The examination of the pension reform project started on Thursday, March 2, in the Senate, in a much more serene atmosphere than in the National Assembly. At the opening of the discussions, the Minister of Public Accounts Gabriel Attal pleaded for “respect”. “I know that here we debate, we respect each other. I know that here there is no ZAD, there is only the Republic,” the minister said.

This first session, chaired by the President of the Senate Gérard Larcher (Les Républicains, LR), started with a “point of order” from the president of the communist, republican, citizen and ecologist group (CRCE), Eliane Assassi, who expressed the “duty” of the left to demonstrate its “strongest opposition in this hemicycle”.

More than 4,700 amendments, battle of procedures, verbal contests… The one hundred and ten hours of discussion planned, a third more than at the Palais Bourbon in February according to the right, will they make it possible to reach the final vote before the March 12 at midnight?

In any case, this is the wish expressed on Wednesday by Gérard Larcher. “The Senate owes citizens and social partners a debate on the entire text”, explained the President of the Senate.

Gabriel Attal launched “a call for compromise between the senatorial majority, which embodies the will for reform, and the presidential majority, which bears the responsibility for reform”.

Country “blocking”

Deprived of a vote of the deputies, the executive counts on the Senate to confer democratic legitimacy on a reform which two thirds of the French (66%) do not want, according to an Odoxa poll.

The exchanges will be organized around the strategic March 7, the date of the “blocking” of the country to which the inter-union calls, against the decline in the retirement age to 64 years. All the unions of the SNCF and the RATP, in particular, want a renewable strike from this date.

This political and social climate is not at all favorable for the government and its majority. Emmanuel Macron’s popularity rating fell six points in February to its lowest level in three years, with 32% of French people satisfied with his action, according to an Ipsos poll for Le Point published on Wednesday. That of Prime Minister Elisabeth Borne is also down.

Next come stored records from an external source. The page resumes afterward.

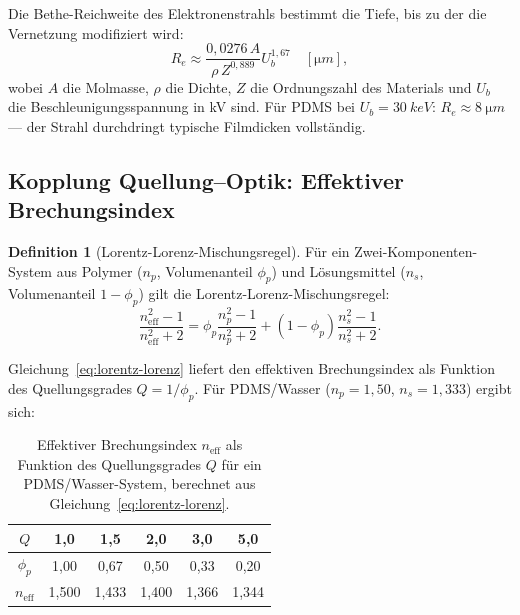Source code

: ﻿\documentclass[a4paper,12pt]{article}
\theoremstyle{definition}
\newtheorem{definition}{Definition}[section]
\newcommand{\neff}{n_\mathrm{eff}}
\begin{document}
	Die Bethe-Reichweite des Elektronenstrahls bestimmt die Tiefe, bis zu der
	die Vernetzung modifiziert wird:
	\begin{equation}
		R_e \approx \frac{0{,}0276\, A}{\rho\, Z^{0{,}889}} U_b^{1{,}67} \quad [\si{\micro m}],
		\label{eq:bethe-reichweite}
	\end{equation}
	wobei $A$ die Molmasse, $\rho$ die Dichte, $Z$ die Ordnungszahl des Materials
	und $U_b$ die Beschleunigungsspannung in kV sind.
	Für PDMS bei $U_b = \SI{30}{keV}$: $R_e \approx \SI{8}{\micro m}$ ---
	der Strahl durchdringt typische Filmdicken vollständig.
	
	\subsection{Kopplung Quellung--Optik: Effektiver Brechungsindex}
	\label{ssec:kopplungsgleichung}
	
	\begin{definition}[Lorentz-Lorenz-Mischungsregel]
		\label{def:lorentz-lorenz}
		Für ein Zwei-Komponenten-System aus Polymer ($n_p$, Volumenanteil $\phi_p$)
		und Lösungsmittel ($n_s$, Volumenanteil $1-\phi_p$) gilt die
		Lorentz-Lorenz-Mischungsregel:
		\begin{equation}
			\frac{\neff^2 - 1}{\neff^2 + 2} = \phi_p \frac{n_p^2-1}{n_p^2+2}
			+ (1-\phi_p)\frac{n_s^2-1}{n_s^2+2}.
			\label{eq:lorentz-lorenz}
		\end{equation}
	\end{definition}
	
	Gleichung~\eqref{eq:lorentz-lorenz} liefert den effektiven Brechungsindex
	als Funktion des Quellungsgrades $Q = 1/\phi_p$. Für PDMS/Wasser
	($n_p = 1{,}50$, $n_s = 1{,}333$) ergibt sich:
	
	\begin{table}[htb]
		\centering
		\caption{Effektiver Brechungsindex $\neff$ als Funktion des Quellungsgrades
			$Q$ für ein PDMS/Wasser-System, berechnet aus Gleichung~\eqref{eq:lorentz-lorenz}.}
		\label{tab:neff}
		\begin{tabular}{cccccc}
			\toprule
			$Q$ & 1{,}0 & 1{,}5 & 2{,}0 & 3{,}0 & 5{,}0 \\
			\midrule
			$\phi_p$ & 1{,}00 & 0{,}67 & 0{,}50 & 0{,}33 & 0{,}20 \\
			$\neff$ & 1{,}500 & 1{,}433 & 1{,}400 & 1{,}366 & 1{,}344 \\
			\bottomrule
		\end{tabular}
	\end{table}
	
\end{document}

Two articles reviewed out of twenty

The deputies, entangled in heated debates punctuated by repeated session incidents, were only able to fully examine two of the twenty articles of the text in two weeks.

It is therefore on the text of the government, barely modified, that the senators will work. Before embarking on the examination on the merits, they will discuss two motions of rejection en bloc presented by the left, then, probably Friday morning, a request for a referendum. All three will surely be pushed back.

But socialists, communists and ecologists intend to “stand together” to oppose a “cobbled together”, “not fair”, “not useful” reform.

Contrary to what happened in the Assembly, left-wing senators want a vote on Article 7, which raises the legal retirement age from 62 to 64. “The French must know who votes and who votes what when it comes to their future,” defends the president of the socialist group Patrick Kanner. The left, however, wants the vote on this key article not to take place until the end of the day of mobilization on March 7.

The right intends to defend its “markers”: return to financial balance and family policy. She thus proposes to grant a “surcharge” of pension to mothers who have a full career. A measure amounting to 300 million euros, watched “with interest” by the government, said the Minister of Labor Olivier Dussopt.

On the other hand, the Minister of Labor definitively closed the door, Thursday on RTL, to the requests of LR senators on special pension plans, which the government intends to abolish without however touching the “grandfather clause” (which maintains the plans special benefits to employees who already benefit from them).

The senatorial majority also proposes a new CDI formula, exempt from family contributions, to facilitate the hiring of unemployed seniors. The senators are also expecting clarification from the government, first and foremost on long careers, a point which has crystallized the debates in the Assembly.